Ich liege gerade im Bett und kann mich nicht bewegen. War das wirklich nur ein Schultag, der soeben vergangen ist? Mir kommt es vor, als wären es 10 Tage. 10 verdammt lange Tage. So viel ist heute Vormittag passiert. Alles, außer Unterricht. Gestern Abend habe ich mich mit meinen Mädels getroffen und habe ihnen bisschen von dem momentanen Schulalltag berichtet. Nach den Geschichten, schaute mich eine von ihnen unglaublich an und fragte: “Macht der Job dir wirklich Spaß? Dieser Job kann dir doch keinen Spaß machen??” Nun ja, keiner hat mich gewarnt, dass es so sein würde. Dass das Unterrichten bei Weitem nicht das Hauptgeschäft sein würde, sondern alles andere, was man am besten gestern regeln sollte. Aber ja, ich liebe den Job. Meistens. Nur nicht an Tagen wie heute.

Schon am Schultor begegne ich Mandy und ihrer Mutter. Die Mutter fängt gleich an, mich mit ihren Bedenken zu bombardieren. Wie das sein kann, dass so ein teueres Handy verschwindet? Ähmm, Entschuldigung, warum hat Ihr Kind überhaupt so ein Handy und bringt es mit in die Schule? Warum wir Lehrer nicht aufpassen und nicht mit der Klasse reden, warum geklaut wird und warum das und warum jenes. Genau das, was man am frühen Morgen, noch halb verschlafen, braucht! Ich höre mir das paar Minuten an, entschuldige mich, weil ich noch einiges vor Unterrichtsbeginn zu tun habe, verspreche, mich drum zu kümmern und verschwinde im Schulgebäude. Mandy dackelt mir hinterher.

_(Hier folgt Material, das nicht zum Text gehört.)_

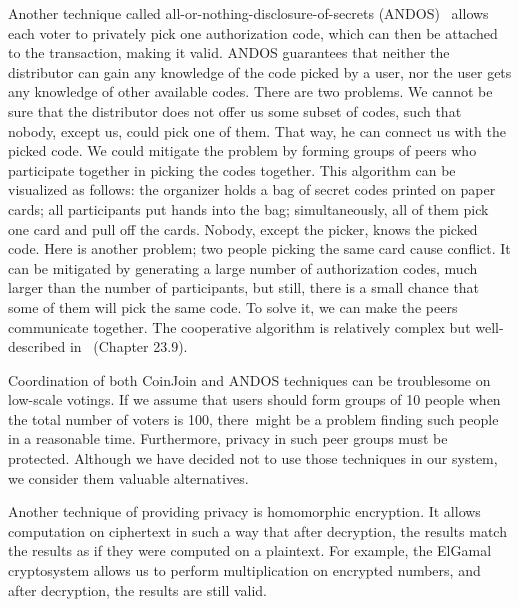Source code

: \documentclass[applsci,article,accept,moreauthors,pdftex]{Definitions/mdpi}
\begin{document}
Another technique called all-or-nothing-disclosure-of-secrets (ANDOS)~\cite{andos,salomaa1990secret,applied_cryptography} allows each voter to privately pick one authorization code, which can then be attached to the transaction, making it valid. ANDOS guarantees that neither the distributor can gain any knowledge of the code picked by a user, nor the user gets any knowledge of other available codes. There are two problems. We cannot be sure that the distributor does not offer us some subset of codes, such that nobody, except us, could pick one of them. That way, he can connect us with the picked code. We could mitigate the problem by forming groups of peers who participate together in picking the codes together. This algorithm can be visualized as follows: the organizer holds a bag of secret codes printed on paper cards; all participants put hands into the bag; simultaneously, all of them pick one card and pull off the cards. Nobody, except the picker, knows the picked code. Here is another problem; two people picking the same card cause conflict. It can be mitigated by generating a large number of authorization codes, much larger than the number of participants, but still, there is a small chance that some of them will pick the same code. To solve it, we can make the peers communicate together. The cooperative algorithm is relatively complex but well-described in~\cite{applied_cryptography} (Chapter 23.9).


Coordination of both CoinJoin and ANDOS techniques can be troublesome on low-scale votings. If we assume that users should form groups of 10 people when the total number of voters is 100, there~might be a problem finding such people in a reasonable time. Furthermore, privacy in such peer groups must be protected. Although we have decided not to use those techniques in our system, we consider them valuable alternatives.

Another technique of providing privacy is homomorphic encryption. It allows computation on ciphertext in such a way that after decryption, the results match the results as if they were computed on a plaintext. For example, the ElGamal cryptosystem allows us to perform multiplication on encrypted numbers, and after decryption, the results are still valid. 
\end{document}
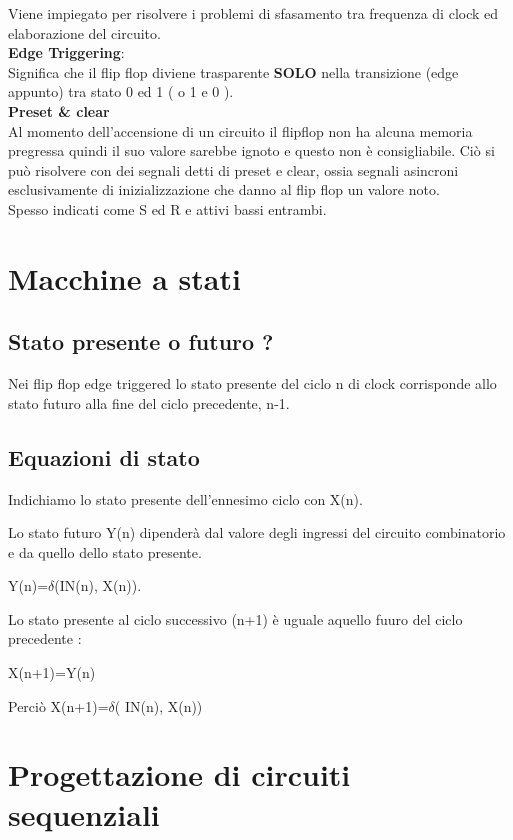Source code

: \documentclass[a4paper]{book}
\begin{document}
Viene impiegato per risolvere i problemi di sfasamento tra frequenza di clock ed elaborazione del circuito.\vspace{\baselineskip}\\
\textbf{Edge Triggering}:\\
Significa che il flip flop diviene trasparente \textbf{SOLO} nella transizione (edge appunto) tra stato 0 ed 1 ( o 1 e 0 ).\vspace{\baselineskip}\\
\textbf{Preset \& clear}\\
Al momento dell'accensione di un circuito il flipflop non ha alcuna memoria pregressa quindi il suo valore sarebbe ignoto e questo non è consigliabile.
Ciò si può risolvere con dei segnali detti di preset e clear, ossia segnali asincroni esclusivamente di inizializzazione che danno al flip flop un valore noto.\\

Spesso indicati come S ed R e attivi bassi entrambi.


\section{Macchine a stati}

\subsection{Stato presente o futuro ?}
Nei flip flop edge triggered lo stato presente del ciclo n di clock corrisponde allo stato futuro alla fine del ciclo precedente, n-1.


\subsection{Equazioni di stato}

Indichiamo lo stato presente dell'ennesimo ciclo con X(n).

Lo stato futuro Y(n) dipenderà dal valore degli ingressi del circuito combinatorio e da quello dello stato presente.

Y(n)=\(\delta\)(IN(n), X(n)).

Lo stato presente al ciclo successivo (n+1) è uguale aquello fuuro del ciclo precedente :

X(n+1)=Y(n)

Perciò X(n+1)=\(\delta\)( IN(n), X(n))


\section{Progettazione di circuiti sequenziali}
\end{document}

Ich könnte schon am frühen Morgen kotzen! Können die denn nicht einen Tag aushalten, ohne irgendwas anzustellen? Bzw. sollen die doch anstellen, was sie wollen, aber außerhalb der Schule! Ich will nicht jedes Mal Sherlock Holmes spielen müssen! Heute muss ich es wohl…
Dieses Spiel zog sich den ganzen Tag hin, ich kann hier aus wochenendtechnischen Gründen leider nur einige wenige Einzelheiten erzählen.

Zuerst habe ich mir Mandy und Isabel, die daneben saß, geschnappt. Natürlich alles während des Unterrichts. Tür aufgelassen und draussen die Schüler befragt. Mandy ist total aufgelöst. Immer noch. Isabel versucht sie zu unterstützen, wo sie kann. Das Handy wurde also direkt aus der Tasche entwendet, als Mandy kurz auf Toilette war. Die beiden sind sich relativ schnell einig, dass es sich bei den Tätern nur um Dejan und/oder Fatih handeln kann. Immer wieder die zwei… Langsam reicht’s!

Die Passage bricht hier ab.